Records for processing: Begin

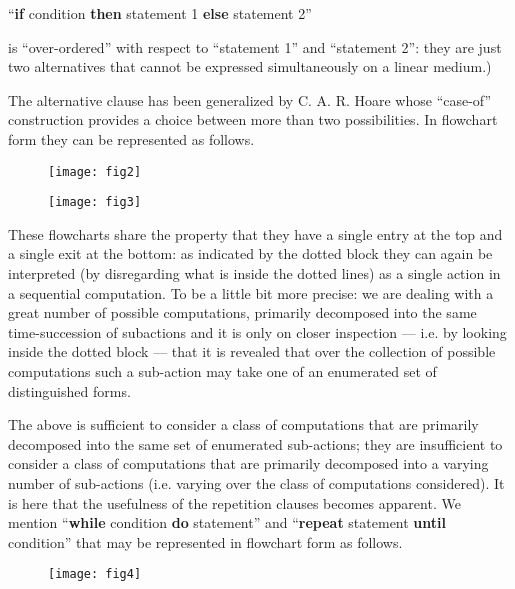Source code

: {
	\setlength{\parindent}{8em}
	\hspace{-.5em}``\textbf{if} condition \textbf{then} statement 1 \textbf{else} statement 2''
}
\medskip

\noindent
is ``over-ordered'' with respect to ``statement 1'' and ``statement 2'': they are just two alternatives that cannot be expressed simultaneously on a linear medium.)

The alternative clause has been generalized by C. A. R. Hoare whose ``case-of'' construction provides a choice between more than two possibilities. In flowchart form they can be represented as follows.

\begin{figure}[ht!]
	\centering
	\texttt{[image: fig2]}
\end{figure}

\begin{figure}[ht!]
	\centering
	\texttt{[image: fig3]}
\end{figure}

These flowcharts share the property that they have a single entry at the top and a single exit at the bottom: as indicated by the dotted block they can again be interpreted (by disregarding what is inside the dotted lines) as a single action in a sequential computation. To be a little bit more precise: we are dealing with a great number of possible computations, primarily decomposed into the same time-succession of subactions and it is only on closer inspection --- i.e. by looking inside the dotted block --- that it is revealed that over the collection of possible computations such a sub-action may take one of an enumerated set of distinguished forms.

The above is sufficient to consider a class of computations that are primarily decomposed into the same set of enumerated sub-actions; they are insufficient to consider a class of computations that are primarily decomposed into a varying number of sub-actions (i.e. varying over the class of computations considered). It is here that the usefulness of the repetition clauses becomes apparent. We mention ``\textbf{while} condition \textbf{do} statement'' and ``\textbf{repeat} statement \textbf{until} condition'' that may be represented in flowchart form as follows.

\begin{figure}[ht!]
	\centering
	\texttt{[image: fig4]}
\end{figure}

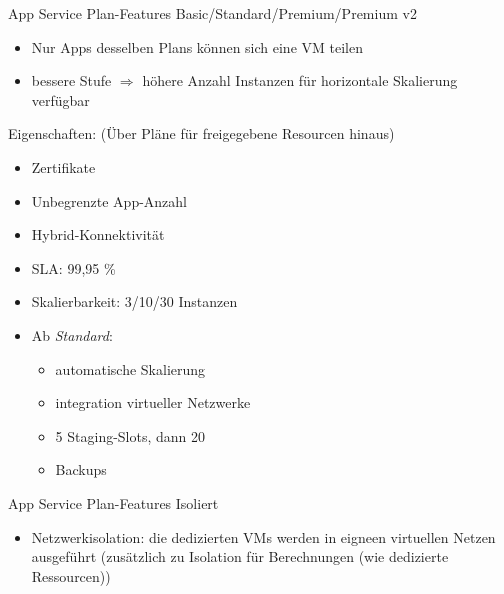 \begin{flashcard}[Definition]{App Service Plan-Features Basic/Standard/Premium/Premium v2}
    \begin{itemize}
        \item Nur Apps desselben Plans können sich eine VM teilen
        \item bessere Stufe $\Rightarrow$ höhere Anzahl Instanzen für horizontale Skalierung verfügbar
    \end{itemize}
    Eigenschaften: (Über Pläne für freigegebene Resourcen hinaus)
    \begin{itemize}
        \item Zertifikate\vspace{-0.5mm}
        \item Unbegrenzte App-Anzahl\vspace{-0.5mm}
        \item Hybrid-Konnektivität\vspace{-0.5mm}
        \item SLA: 99,95 \%\vspace{-0.5mm}
        \item Skalierbarkeit: 3/10/30 Instanzen\vspace{-0.5mm}
        \item Ab \emph{Standard}:\vspace{-1mm}
            \begin{itemize}
                \item automatische Skalierung\vspace{-1mm}
                \item integration virtueller Netzwerke\vspace{-1mm}
                \item 5 Staging-Slots, dann 20\vspace{-1mm}
                \item Backups\vspace{-1mm}
            \end{itemize}
    \end{itemize}
\end{flashcard}

\begin{flashcard}[Definition]{App Service Plan-Features Isoliert}
    \begin{itemize}
        \item Netzwerkisolation: die dedizierten VMs werden in eigneen virtuellen Netzen ausgeführt\newline
            (zusätzlich zu Isolation für Berechnungen (wie dedizierte Ressourcen))
    \end{itemize}
\end{flashcard}

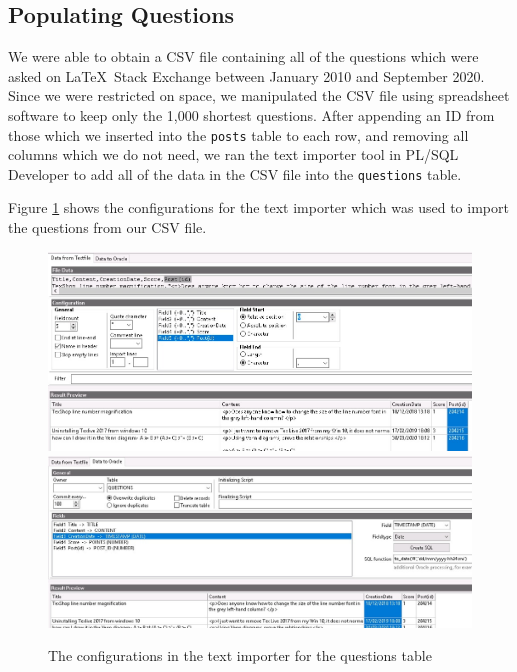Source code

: 
\subsection{Populating Questions}

We were able to obtain a CSV file containing all of the questions which were asked on \LaTeX\ Stack Exchange between January 2010 and September 2020. Since we were restricted on space, we manipulated the CSV file using spreadsheet software to keep only the 1,000 shortest questions. After appending an ID from those which we inserted into the \verb`posts` table to each row, and removing all columns which we do not need, we ran the text importer tool in PL/SQL Developer to add all of the data in the CSV file into the \verb`questions` table.

Figure \ref{questions-text-import} shows the configurations for the text importer which was used to import the questions from our CSV file.

\begin{figure}[htbp]
	\centering
	\includegraphics[width=\linewidth]{images/questions_text_import_1.jpeg}
	\vspace{2em}
	\includegraphics[width=\linewidth]{images/questions_text_import_2.jpeg}
	\caption{The configurations in the text importer for the questions table}
	\label{questions-text-import}
\end{figure}

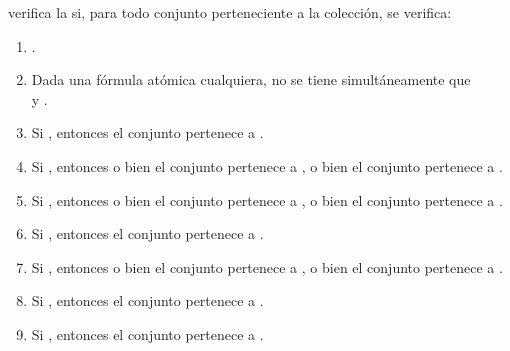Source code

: \begin{isabellebody}
\begin{isamarkuptext}
\begin{definicion}
     verifica la  si, para todo
    conjunto  perteneciente a la colección, se verifica:
    \begin{enumerate}
      \item {}.
      \item Dada  una fórmula atómica cualquiera, no se tiene 
        simultáneamente que\\  y .
      \item Si , entonces el conjunto  pertenece a .
      \item Si , entonces o bien el conjunto  pertenece a , o bien el 
        conjunto  pertenece a .
      \item Si , entonces o bien el conjunto  pertenece a , o bien el 
        conjunto  pertenece a .
      \item Si , entonces el conjunto  pertenece a .
      \item Si , entonces o bien el conjunto  pertenece a , o bien el 
        conjunto  pertenece a .
      \item Si , entonces el conjunto  pertenece a .
      \item Si , entonces el conjunto  pertenece a .
    \end{enumerate}
  \end{definicion}


\end{isamarkuptext}
\end{isabellebody}

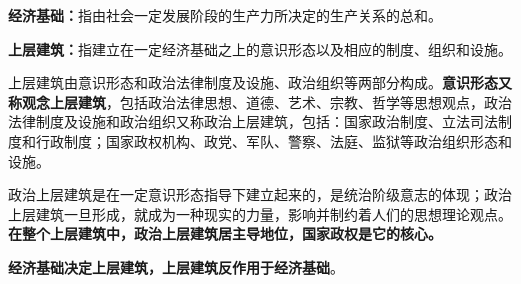 \textbf{{经济基础}：}指由社会一定发展阶段的生产力所决定的生产关系的总和。

\textbf{{上层建筑}：}指建立在一定经济基础之上的意识形态以及相应的制度、组织和设施。

上层建筑由意识形态和政治法律制度及设施、政治组织等两部分构成。\textbf{{意识形态又称观念上层建筑}}，包括政治{法律思想、道德、艺术、宗教、哲学}等思想观点，政治法律制度及设施和政治组织又称政治上层建筑，包括：{国家政治制度、立法司法制度和行政制度；国家政权机构、政党、军队、警察、法庭、监狱等政治组织形态和设施}。

政治上层建筑是在一定意识形态指导下建立起来的，是统治阶级意志的体现；政治上层建筑一旦形成，就成为一种现实的力量，影响并制约着人们的思想理论观点。\textbf{{在整个上层建筑中，政治上层建筑居主导地位，国家政权是它的核心。}}

\textbf{{经济基础决定上层建筑，上层建筑反作用于经济基础}}{。}
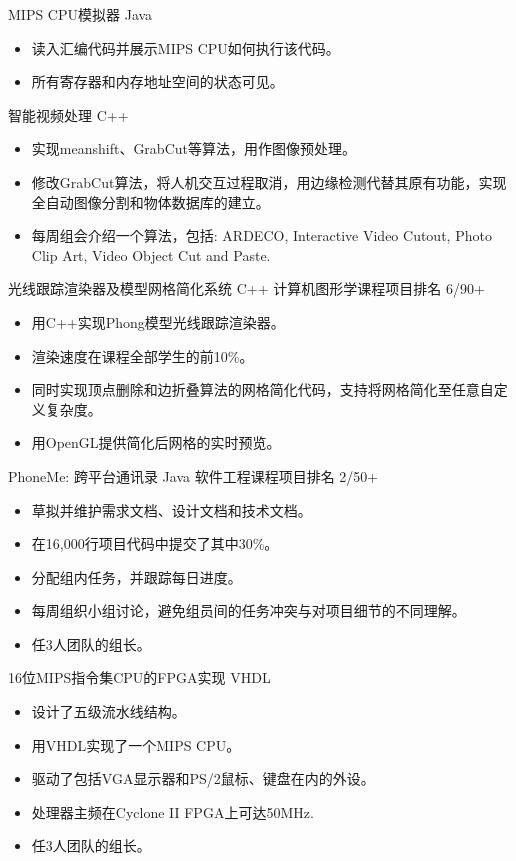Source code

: \documentclass[10pt,a4paper]{moderncv/moderncv}
\begin{document}
{MIPS CPU模拟器}
{Java}
{}{}
{
\begin{itemize}
	\item 读入汇编代码并展示MIPS CPU如何执行该代码。
	\item 所有寄存器和内存地址空间的状态可见。
\end{itemize}
}

{智能视频处理}
{C++}
{}{}
{
\begin{itemize}
	\item 实现meanshift、GrabCut等算法，用作图像预处理。
	\item 修改GrabCut算法，将人机交互过程取消，用边缘检测代替其原有功能，实现全自动图像分割和物体数据库的建立。
	\item 每周组会介绍一个算法，包括: ARDECO, Interactive Video Cutout, Photo Clip Art, Video Object Cut and Paste.
\end{itemize}
}

{光线跟踪渲染器及模型网格简化系统}
{C++}
{计算机图形学课程项目}{排名 6/90+}
{
\begin{itemize}
	\item 用C++实现Phong模型光线跟踪渲染器。
	\item 渲染速度在课程全部学生的前10\%。
	\item 同时实现顶点删除和边折叠算法的网格简化代码，支持将网格简化至任意自定义复杂度。
	\item 用OpenGL提供简化后网格的实时预览。
\end{itemize}
}

{PhoneMe: 跨平台通讯录}
{Java}
{软件工程课程项目}{排名 2/50+}
{
\begin{itemize}
	\item 草拟并维护需求文档、设计文档和技术文档。
	\item 在16,000行项目代码中提交了其中30\%。
	\item 分配组内任务，并跟踪每日进度。
	\item 每周组织小组讨论，避免组员间的任务冲突与对项目细节的不同理解。
	\item 任3人团队的组长。
\end{itemize}
}


{16位MIPS指令集CPU的FPGA实现}
{VHDL}
{}{}
{
\begin{itemize}
	\item 设计了五级流水线结构。
	\item 用VHDL实现了一个MIPS CPU。
	\item 驱动了包括VGA显示器和PS/2鼠标、键盘在内的外设。
	\item 处理器主频在Cyclone II FPGA上可达50MHz.
	\item 任3人团队的组长。	
\end{itemize}
}
\end{document}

Records for processing: End

* Work order: Whenever a line in the entries above includes the word "isabellebody", pull that line out.

* Finished task:
: \begin{isabellebody}
\end{isabellebody}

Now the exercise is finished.